- PROVIDED DATA
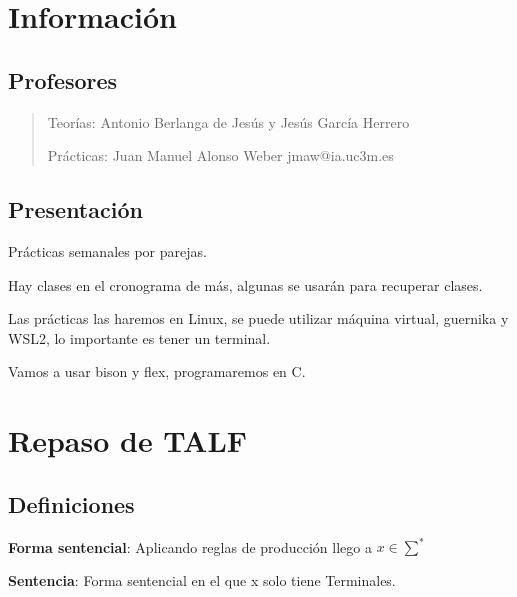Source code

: \documentclass[12pt, twoside, openright]{report} %
\begin{document}
\listoffigures
\thispagestyle{fancy}

\listoftables
\thispagestyle{fancy}

\clearpage
{} %



\chapter{Información}
\section{Profesores}

\begin{quote}
	Teorías: Antonio Berlanga de Jesús y Jesús García Herrero

	Prácticas: Juan Manuel Alonso Weber jmaw@ia.uc3m.es
\end{quote}

\section{Presentación}

Prácticas semanales por parejas.

Hay clases en el cronograma de más, algunas se usarán para recuperar clases.

Las prácticas las haremos en Linux, se puede utilizar máquina virtual, guernika y WSL2, lo importante es tener un terminal.

Vamos a usar bison y flex, programaremos en C.

\chapter{Repaso de TALF}

\section{Definiciones}

\textbf{Forma sentencial}: Aplicando reglas de producción llego a \(x \in \sum^*\)

\textbf{Sentencia}: Forma sentencial en el que x solo tiene Terminales.
\end{document}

- TASK TO COMPLETE
Skip every picture and transcribe the data above exactly.

- ANSWER BOX
Source code

: \documentclass[12pt, twoside, openright]{report} %
\begin{document}
\listoffigures
\thispagestyle{fancy}

\listoftables
\thispagestyle{fancy}

\clearpage
{} %



\chapter{Información}
\section{Profesores}

\begin{quote}
	Teorías: Antonio Berlanga de Jesús y Jesús García Herrero

	Prácticas: Juan Manuel Alonso Weber jmaw@ia.uc3m.es
\end{quote}

\section{Presentación}

Prácticas semanales por parejas.

Hay clases en el cronograma de más, algunas se usarán para recuperar clases.

Las prácticas las haremos en Linux, se puede utilizar máquina virtual, guernika y WSL2, lo importante es tener un terminal.

Vamos a usar bison y flex, programaremos en C.

\chapter{Repaso de TALF}

\section{Definiciones}

\textbf{Forma sentencial}: Aplicando reglas de producción llego a \(x \in \sum^*\)

\textbf{Sentencia}: Forma sentencial en el que x solo tiene Terminales.
\end{document}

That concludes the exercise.